As anomalias no troço do IP6 localizado na proximidade do viaduto de Olho Marinho, ao quilómetro 14, em Óbidos, cujo pavimento tem sofrido aluimentos no sentido de Peniche, já vêm sendo alvo de remendos pontuais desde há seis anos, mas as fissuras que foram seladas voltaram a abrir e o piso abateu, originando fendas com mais de meio metro de profundidade e vinte centímetros de largura.
Em janeiro do ano passado, a via da direita da faixa de rodagem ficou vedada ao trânsito, até que em julho, na sequência do capotamento de um carro junto à zona sinalizada, a circulação foi totalmente interdita para ser feito um estudo geotécnico para travar os assentamentos, que segundo a Infraestruturas de Portugal (IP), “devem-se a diferentes caraterísticas do subsolo relativamente ao restante vale”, sendo a circulação desviada para a faixa de rodagem contrária, que está agora dividida com uma via para cada sentido e com velocidade condicionada ao longo de cerca de um quilómetro (entre os quilómetros 13,670 e 14,430), o que causa transtornos no trânsito.
“É uma vergonha pois as obras vêm atrasadas e é perigoso, porque já fui ultrapassado mesmo em cima do desvio e já houve ali vários acidentes”, relatou ao JORNAL DAS CALDAS um dos frequentadores da via.
A IP pretende lançar no próximo mês o concurso para a empreitada em regime de conceção/construção, no valor de três milhões e meio de euros, e apontou que após a adjudicação, se não houver contestação nem derrapagens, demorará sete meses a ser executada, mas os autarcas da região dizem desconhecer o resultado do estudo geológico e geotécnico que a IP anunciou, para além do plano das obras.
“Vamos ter uma intervenção certamente demorada, porque entre o período do lançamento do concurso até ao fim da obra poderá ir dois a três anos.
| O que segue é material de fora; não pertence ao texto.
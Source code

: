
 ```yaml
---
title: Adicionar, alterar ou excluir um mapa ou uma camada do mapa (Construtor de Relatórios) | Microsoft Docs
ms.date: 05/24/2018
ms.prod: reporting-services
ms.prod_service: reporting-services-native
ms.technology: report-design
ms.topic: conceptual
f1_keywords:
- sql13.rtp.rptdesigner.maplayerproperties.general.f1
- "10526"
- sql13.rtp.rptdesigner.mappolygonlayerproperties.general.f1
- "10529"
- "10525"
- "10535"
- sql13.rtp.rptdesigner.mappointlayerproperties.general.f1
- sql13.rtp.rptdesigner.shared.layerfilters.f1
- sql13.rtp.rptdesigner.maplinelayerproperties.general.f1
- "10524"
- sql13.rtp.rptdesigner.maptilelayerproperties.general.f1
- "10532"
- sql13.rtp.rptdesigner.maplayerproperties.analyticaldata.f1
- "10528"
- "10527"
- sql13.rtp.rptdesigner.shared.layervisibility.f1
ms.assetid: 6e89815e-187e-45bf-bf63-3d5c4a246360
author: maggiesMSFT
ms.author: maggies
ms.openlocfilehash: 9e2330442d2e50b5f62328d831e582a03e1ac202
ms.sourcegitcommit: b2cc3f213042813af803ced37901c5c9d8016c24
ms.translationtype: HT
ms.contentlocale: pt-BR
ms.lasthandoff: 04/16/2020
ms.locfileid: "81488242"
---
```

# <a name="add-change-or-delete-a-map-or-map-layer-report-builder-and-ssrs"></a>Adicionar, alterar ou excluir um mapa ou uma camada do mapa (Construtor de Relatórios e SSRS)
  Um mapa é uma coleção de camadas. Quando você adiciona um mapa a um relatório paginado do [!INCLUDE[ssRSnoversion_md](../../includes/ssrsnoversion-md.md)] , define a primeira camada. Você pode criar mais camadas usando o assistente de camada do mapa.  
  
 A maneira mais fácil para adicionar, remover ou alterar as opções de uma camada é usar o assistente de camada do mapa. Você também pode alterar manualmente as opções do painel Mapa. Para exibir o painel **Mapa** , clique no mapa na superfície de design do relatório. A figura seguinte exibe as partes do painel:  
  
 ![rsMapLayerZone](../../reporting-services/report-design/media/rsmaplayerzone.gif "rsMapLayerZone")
A primeira questão a saber é se a estrada tem ou não condições de segurança para manter a circulação enquanto as obras decorrem”, alertou Jorge Amador, presidente da junta de freguesia da Serra d’El Rei, em Peniche, uma das localidades prejudicadas com a situação.
Retirar o trânsito pesado do troço afetado do IP6 ou, no extremo, desviar todas as viaturas para outra estrada, podem ser alternativas que se justifiquem, indicou o autarca.
Os deputados do PS na Assembleia da República, eleitos pelo círculo de Leiria, Margarida Marques, António Sales e José Miguel Medeiros, manifestaram entretanto a sua preocupação sobre a urgência das obras, interrogando o Governo sobre para quando estão previstas.
Os socialistas sustentaram que o IP6 “constitui um importante acesso à cidade piscatória e turística de Peniche”, motivo pelo qual questionaram a tutela sobre “o detalhe e os desenvolvimentos deste processo, atendendo a que se aproxima a próxima época balnear, circunstância que provocará um maior afluxo e utilização da referida via”.